Last year, the Medicines and Healthcare products Regulatory Agency stopped criminals making more than £7.5 million linked to the illegal trade in medicines.

More than 17 million doses of illegally traded medicines were taken out of circulation last year by the Medicines and Healthcare products Regulatory Agency (MHRA) and its law enforcement partners. These included painkillers, sleeping tablets and erectile dysfunction treatments.

The MHRA’s Criminal Enforcement Unit (CEU) leads efforts to disrupt medicine crime. Using its legislative powers, it can freeze bank accounts, intercept digital currencies, seize luxury goods and confiscate the proceeds of crime following conviction. 

In 2024, the CEU’s financial investigators denied criminals access to a total of £7.5 million in criminal assets.

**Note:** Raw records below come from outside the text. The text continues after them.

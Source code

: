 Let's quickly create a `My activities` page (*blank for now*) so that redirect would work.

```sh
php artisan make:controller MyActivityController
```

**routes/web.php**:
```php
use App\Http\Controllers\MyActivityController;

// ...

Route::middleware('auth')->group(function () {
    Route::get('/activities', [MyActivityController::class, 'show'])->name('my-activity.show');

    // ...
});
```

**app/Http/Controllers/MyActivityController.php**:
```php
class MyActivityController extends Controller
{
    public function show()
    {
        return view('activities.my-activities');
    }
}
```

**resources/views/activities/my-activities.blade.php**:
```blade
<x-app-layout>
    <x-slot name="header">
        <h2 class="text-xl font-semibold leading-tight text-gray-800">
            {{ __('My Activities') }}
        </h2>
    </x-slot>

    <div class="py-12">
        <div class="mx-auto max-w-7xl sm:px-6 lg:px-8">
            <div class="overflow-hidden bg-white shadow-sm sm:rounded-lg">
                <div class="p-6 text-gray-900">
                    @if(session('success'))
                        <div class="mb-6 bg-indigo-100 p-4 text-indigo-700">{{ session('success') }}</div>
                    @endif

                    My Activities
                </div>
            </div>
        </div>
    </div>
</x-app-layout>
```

“Criminals are in the illegal medicines trade for one reason only, to make money. By seizing their profits, we’re removing that single motivation,” said Andy Morling, who heads the MHRA’s Criminal Enforcement Unit (CEU). 

Unlicensed

Most of the seized medicines are not licensed for sale in the UK and they can contain too much or too little of the declared active ingredient and may also contain other ingredients that are not approved for use.

The 17 million doses seized include 5.5 million doses of erectile dysfunction medicines, 5.5 million doses of pain treatments, 2.8 million doses of sedatives, 1.6 million doses of sleep disorder treatments, and 1.9 million doses of other medicines.

The CEU also continued to target those individuals and networks illegally trading in medicines online, disrupting more than 1,500 websites and posts on social media accounts selling medicinal products illegally.  

“We work tirelessly to protect patients by preventing medicine crime, disrupting it, and bringing offenders to justice. We do this by working with partners to remove illegally traded medicines from circulation, deny the criminal networks the proceeds of their crimes and disrupt online criminality,” added Morling.